The present study have had several advantages: the use of valid PERSIAN group data, which was obtained through determined and controlled methods and had a large sample size. In addition, individuals’ BMIs were obtained based on height and weight measurements at the Gastroenterology Research Center. Iranian society is not homogeneous and this can be clearly seen in the results of the study.
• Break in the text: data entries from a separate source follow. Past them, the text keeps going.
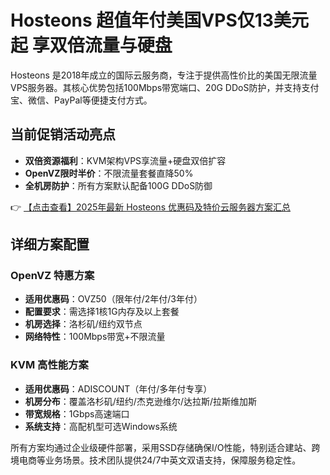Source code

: # Hosteons 超值年付美国VPS仅13美元起 享双倍流量与硬盘

Hosteons 是2018年成立的国际云服务商，专注于提供高性价比的美国无限流量VPS服务器。其核心优势包括100Mbps带宽端口、20G DDoS防护，并支持支付宝、微信、PayPal等便捷支付方式。

## 当前促销活动亮点
- **双倍资源福利**：KVM架构VPS享流量+硬盘双倍扩容
- **OpenVZ限时半价**：不限流量套餐直降50%
- **全机房防护**：所有方案默认配备100G DDoS防御

👉 [【点击查看】2025年最新 Hosteons 优惠码及特价云服务器方案汇总](https://bit.ly/hosteons)

## 详细方案配置
### OpenVZ 特惠方案
- **适用优惠码**：OVZ50（限年付/2年付/3年付）
- **配置要求**：需选择1核1G内存及以上套餐
- **机房选择**：洛杉矶/纽约双节点
- **网络特性**：100Mbps带宽+不限流量

### KVM 高性能方案
- **适用优惠码**：ADISCOUNT（年付/多年付专享）
- **机房分布**：覆盖洛杉矶/纽约/杰克逊维尔/达拉斯/拉斯维加斯
- **带宽规格**：1Gbps高速端口
- **系统支持**：高配机型可选Windows系统

所有方案均通过企业级硬件部署，采用SSD存储确保I/O性能，特别适合建站、跨境电商等业务场景。技术团队提供24/7中英文双语支持，保障服务稳定性。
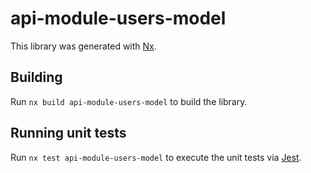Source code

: # api-module-users-model

This library was generated with [Nx](https://nx.dev).

## Building

Run `nx build api-module-users-model` to build the library.

## Running unit tests

Run `nx test api-module-users-model` to execute the unit tests via [Jest](https://jestjs.io).
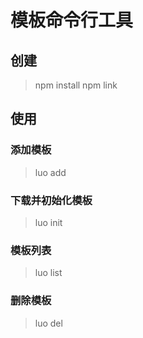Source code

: # 模板命令行工具

## 创建

> npm install
> npm link

## 使用

### 添加模板
> luo add

### 下载并初始化模板
> luo init

### 模板列表
> luo list

### 删除模板
> luo del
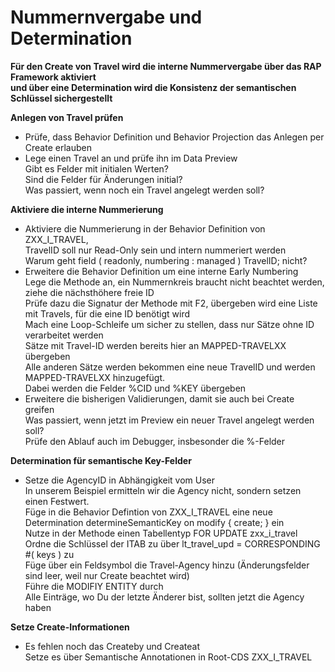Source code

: # Nummernvergabe und Determination

**Für den Create von Travel wird die interne Nummervergabe über das RAP Framework aktiviert  <br>
und über eine Determination wird die Konsistenz der semantischen Schlüssel sichergestellt**  <br>

**Anlegen von Travel prüfen**  
  - Prüfe, dass Behavior Definition und Behavior Projection das Anlegen per Create erlauben  <br>
  - Lege einen Travel an und prüfe ihn im Data Preview  <br>
    Gibt es Felder mit initialen Werten?  <br>
    Sind die Felder für Änderungen initial?   <br>
    Was passiert, wenn noch ein Travel angelegt werden soll?  <br>

**Aktiviere die interne Nummerierung**  <br>
  - Aktiviere die Nummerierung in der Behavior Definition von ZXX_I_TRAVEL,  <br>
  TravelID soll nur Read-Only sein und intern nummeriert werden  <br>
  Warum geht field ( readonly, numbering : managed ) TravelID; nicht?  <br>
  - Erweitere die Behavior Definition um eine interne Early Numbering  <br>
  Lege die Methode an, ein Nummernkreis braucht nicht beachtet werden, ziehe die nächsthöhere freie ID  <br>
  Prüfe dazu die Signatur der Methode mit F2, übergeben wird eine Liste mit Travels, für die eine ID benötigt wird  <br>
  Mach eine Loop-Schleife um sicher zu stellen, dass nur Sätze ohne ID verarbeitet werden  <br>
  Sätze mit Travel-ID werden bereits hier an MAPPED-TRAVELXX übergeben  <br>
  Alle anderen Sätze werden bekommen eine neue TravelID und werden MAPPED-TRAVELXX hinzugefügt.   <br>
  Dabei werden die Felder %CID und %KEY übergeben  <br>
  - Erweitere die bisherigen Validierungen, damit sie auch bei Create greifen  <br>
  Was passiert, wenn jetzt im Preview ein neuer Travel angelegt werden soll?  <br>
  Prüfe den Ablauf auch im Debugger, insbesonder die %-Felder  <br>

**Determination für semantische Key-Felder**  <br>
  - Setze die AgencyID in Abhängigkeit vom User  <br>
    In unserem Beispiel ermitteln wir die Agency nicht, sondern setzen einen Festwert.  <br>
    Füge in die Behavior Defintion von ZXX_I_TRAVEL eine neue Determination determineSemanticKey on modify { create; } ein <br>
    Nutze in der Methode einen Tabellentyp FOR UPDATE zxx_i_travel  <br>
    Ordne die Schlüssel der ITAB zu über lt_travel_upd = CORRESPONDING #( keys ) zu  <br>
    Füge über ein Feldsymbol die Travel-Agency hinzu (Änderungsfelder sind leer, weil nur Create beachtet wird)  <br>
    Führe die MODIFIY ENTITY durch  <br>
    Alle Einträge, wo Du der letzte Änderer bist, sollten jetzt die Agency haben<br>

**Setze Create-Informationen** <br>
  - Es fehlen noch das Createby und Createat  <br>
    Setze es über Semantische Annotationen in Root-CDS ZXX_I_TRAVEL<br>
It should be noted that the data on children and the population aged under 35 years old were excluded because children and age groups under 35 years were not included in the PERSIAN cohort sample population.

Conclusion

The results showed an extremely high prevalence of obesity and being overweight in the studied area in comparison to other developing and also developed countries. BMI as the index of obesity was positively correlated with gender, marital status, education level, having chronic disease (hypertension, diabetes, and CVDs), smoking, alcohol use, and socioeconomic status. After creating socio-economic level for the population, BMI had a greater association with socio-economic status where the richest people had significantly higher BMI and socioeconomic inequality in obesity was pro-poor in this study. Considering the direct role of high BMI in non-communicable diseases and high mortality rate and also the direct and significant role of high socio-economic level in increased BMI and obesity, specific policies are needed to be developed and implemented through diet intervention and increased physical activity to control the increase in BMI of rich people. In addition, organized supports from health system with other social and economic sectors could be an effective policy strategy for reducing socioeconomic inequalities in obesity in adults.